Les Lyonnais à la capitale. Pour retrouver les Lyonnais expatriés à Paris et leur adresser des courriers vantant les mérites de la vie entre Rhône et Saône, les élus lyonnais se sont servis de la liste électorale de la capitale, aimablement fournie par la préfecture de police de Paris. La Cnil a trouvé que la démarche n’était pas justifiée au regard du « principe de finalité de la liste électorale ».

Voyager aux Etats-Unis. L’accord signé le 28 mai qui réglemente les voyages entre l’Europe et les Etats-Unis est vertement critiqué sans que ce soit suivi d’effets par la Cnil et ses homologues européens, parce qu’il expose les passagers à la divulgation aux douanes américaines de données personnelles contenues dans le dossier Passenger Name Record (PNR). La Commission trouve le nombre de ces données 34, dont certaines sont sensibles excessif, ainsi que la durée de leur conservation trois ans et demi.

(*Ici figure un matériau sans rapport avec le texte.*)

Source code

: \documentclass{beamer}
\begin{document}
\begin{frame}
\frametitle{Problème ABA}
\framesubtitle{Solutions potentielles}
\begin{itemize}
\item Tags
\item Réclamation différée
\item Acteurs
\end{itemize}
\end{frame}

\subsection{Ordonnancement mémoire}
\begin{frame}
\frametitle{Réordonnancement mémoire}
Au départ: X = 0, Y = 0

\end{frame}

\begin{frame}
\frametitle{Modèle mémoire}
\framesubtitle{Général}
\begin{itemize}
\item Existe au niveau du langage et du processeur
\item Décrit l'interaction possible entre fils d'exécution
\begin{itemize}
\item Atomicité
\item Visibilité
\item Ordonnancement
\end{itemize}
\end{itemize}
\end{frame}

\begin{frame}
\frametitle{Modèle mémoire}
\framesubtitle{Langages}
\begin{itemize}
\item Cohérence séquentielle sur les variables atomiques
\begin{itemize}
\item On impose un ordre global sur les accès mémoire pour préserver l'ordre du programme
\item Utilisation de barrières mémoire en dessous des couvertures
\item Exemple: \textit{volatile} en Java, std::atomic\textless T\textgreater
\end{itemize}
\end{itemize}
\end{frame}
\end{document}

Guerre aux spams. La Cnil s’est fixée comme principal objectif d’assainir le marché français. Un début. Car la progression de ces courriers électroniques non sollicités et adressés massivement est « exponentielle », et la lutte est d’autant plus difficile que 90 % des spams qui arrivent en France proviennent de pays hors Communauté européenne, dont 80 % des Etats-Unis.

Et aussi. D’autres phénomènes apparaissent qui, selon l’expression du président de la Cnil hier, « plongent la Commission dans l’incertitude » : l’espionnage par MMS, photo ou son transmis par téléphone portable ; la « géolocalisation », ou comment les parents arriveront à pister leurs enfants ou les patrons leurs salariés grâce au repérage du téléphone portable. Sans compter le « courrier espion » des Américains, qui permet de savoir si votre mail est lu, à quel moment, combien de fois, et s’il a été retransmis. En France, ce « Did they read it ? » est puni de cinq ans de prison et 300 000 euros d’amende.